Вы говорите об этом так просто и легко, но все развивалось стремительно. Много планов впереди, и вдруг вас увольняют. Со стороны это выглядело очень неожиданно.

Я не могу сказать, что это было легко. «Лиза, это такая трагедия, это несправедливо» — слышала и такое в разговорах. Понимаете, если ты работаешь в государственной институции, ты всегда должен быть морально готов, что тебя в любой момент могут снять. По щелчку. В этом смысле директора федеральных учреждений культуры самые бесправные люди. Для того чтобы я уволила смотрителя, например, мне нужно проделать огромный путь. Уволить сотрудника из музея, если он не хочет уходить, очень сложно. Уволить директора музея можно одним днем. В контракте любого руководителя прописано право разрыва трудового договора по воле учредителя. Эту поправку в свое время внес Владимир Мединский в бытность министром культуры. Как раз после истории со старыми директорами, которых сложно было уволить. Пример того, как необходимые «здесь и сейчас» решения, прописанные в законе, меняют всю отрасль. Соответственно, просто звонок — и все. И ощущение, что ты всегда должен быть к этому готов, в любой момент. Вместо упрямых директоров и директоров-самодуров или еще каких-то неправильных директоров появились директора, которые полностью зависимы от одного решения, грубо говоря, оказались лишены всех прав, которые есть у их подчиненных. Любой сотрудник в России, любой работник может трудовой конфликт разрулить, обратиться в трудовую инспекцию, бороться, возражать. Руководитель музея — нет. Я говорю не про себя — я говорю про существующую систему.

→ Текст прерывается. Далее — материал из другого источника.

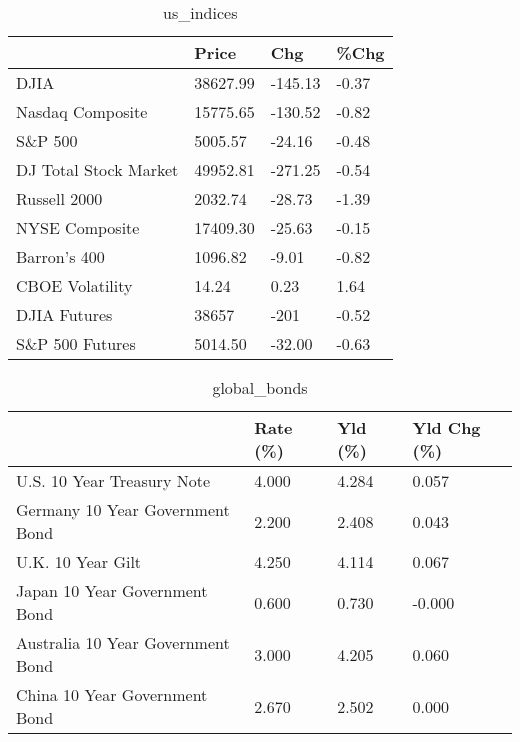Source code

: \documentclass{article}%
\begin{document}
%


\begin{table}[htbp]%
\caption{us\_indices}%
\centering%
\begin{adjustbox}{width=1\textwidth}%
\begin{tabular}{llll}
\toprule
                      &    Price &     Chg &  \%Chg \\
\midrule
                 DJIA & 38627.99 & -145.13 & -0.37 \\
     Nasdaq Composite & 15775.65 & -130.52 & -0.82 \\
              S\&P 500 &  5005.57 &  -24.16 & -0.48 \\
DJ Total Stock Market & 49952.81 & -271.25 & -0.54 \\
         Russell 2000 &  2032.74 &  -28.73 & -1.39 \\
       NYSE Composite & 17409.30 &  -25.63 & -0.15 \\
         Barron's 400 &  1096.82 &   -9.01 & -0.82 \\
      CBOE Volatility &    14.24 &    0.23 &  1.64 \\
         DJIA Futures &    38657 &    -201 & -0.52 \\
      S\&P 500 Futures &  5014.50 &  -32.00 & -0.63 \\
\bottomrule
\end{tabular}
%
\end{adjustbox}%
\end{table}

%


\begin{table}[htbp]%
\caption{global\_bonds}%
\centering%
\begin{adjustbox}{width=1\textwidth}%
\begin{tabular}{llll}
\toprule
                                  & Rate (\%) & Yld (\%) & Yld Chg (\%) \\
\midrule
       U.S. 10 Year Treasury Note &    4.000 &   4.284 &       0.057 \\
  Germany 10 Year Government Bond &    2.200 &   2.408 &       0.043 \\
                U.K. 10 Year Gilt &    4.250 &   4.114 &       0.067 \\
    Japan 10 Year Government Bond &    0.600 &   0.730 &      -0.000 \\
Australia 10 Year Government Bond &    3.000 &   4.205 &       0.060 \\
    China 10 Year Government Bond &    2.670 &   2.502 &       0.000 \\
\bottomrule
\end{tabular}
%
\end{adjustbox}%
\end{table}
\end{document}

А в данном случае чем было вызвано решение, вам объяснили?

Мне ничего не объяснили.

То есть вас не вызывали к Ольге Любимовой?

Меня вызвали к Сергею Обрывалину (в Министерстве культуры координирует и контролирует деятельность нескольких департаментов, в том числе департамента музеев и поддержки циркового искусства. — «Москвич Mag») и сказали, что принято решение прервать со мной отношения. Я сказала: хорошо, давайте подпишу заявление. Явной причины мне не назвали, справедливости ради, я и не спрашивала. Но, для протокола, я очень благодарна министру. Она дала мне шанс, и, мне кажется, я его правильно использовала. Назначить меня на должность директора ГМИИ — это тоже было непростое решение.

А как вы считаете, что стало причиной увольнения?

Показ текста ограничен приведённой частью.